(RECORDS SUPPLIED begins)

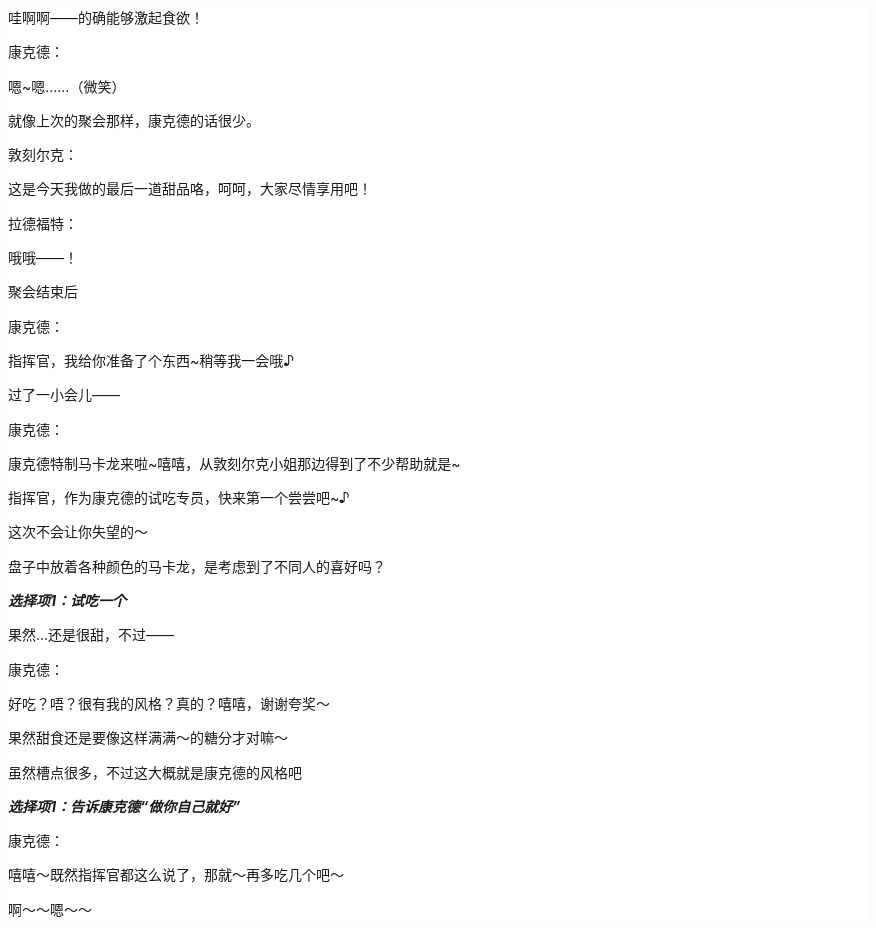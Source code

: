 哇啊啊——的确能够激起食欲！

康克德：

嗯~嗯……（微笑）

就像上次的聚会那样，康克德的话很少。

敦刻尔克：

这是今天我做的最后一道甜品咯，呵呵，大家尽情享用吧！

拉德福特：

哦哦——！

聚会结束后

康克德：

指挥官，我给你准备了个东西~稍等我一会哦♪

过了一小会儿——

康克德：

康克德特制马卡龙来啦~嘻嘻，从敦刻尔克小姐那边得到了不少帮助就是~

指挥官，作为康克德的试吃专员，快来第一个尝尝吧~♪

这次不会让你失望的～

盘子中放着各种颜色的马卡龙，是考虑到了不同人的喜好吗？

***选择项1：试吃一个***

果然…还是很甜，不过——

康克德：

好吃？唔？很有我的风格？真的？嘻嘻，谢谢夸奖～

果然甜食还是要像这样满满～的糖分才对嘛～

虽然槽点很多，不过这大概就是康克德的风格吧

***选择项1：告诉康克德“做你自己就好”***

康克德：

嘻嘻～既然指挥官都这么说了，那就～再多吃几个吧～

啊～～嗯～～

(RECORDS SUPPLIED ends)

● EXERCISE DETAILS
In the records above, copy exactly the lines from the one that contains "盘子中放着各种颜色的马卡龙，是考虑到了不同人的喜好吗？" through the last, and nothing else.

● WRITTEN SOLUTION
盘子中放着各种颜色的马卡龙，是考虑到了不同人的喜好吗？

***选择项1：试吃一个***

果然…还是很甜，不过——

康克德：

好吃？唔？很有我的风格？真的？嘻嘻，谢谢夸奖～

果然甜食还是要像这样满满～的糖分才对嘛～

虽然槽点很多，不过这大概就是康克德的风格吧

***选择项1：告诉康克德“做你自己就好”***

康克德：

嘻嘻～既然指挥官都这么说了，那就～再多吃几个吧～

啊～～嗯～～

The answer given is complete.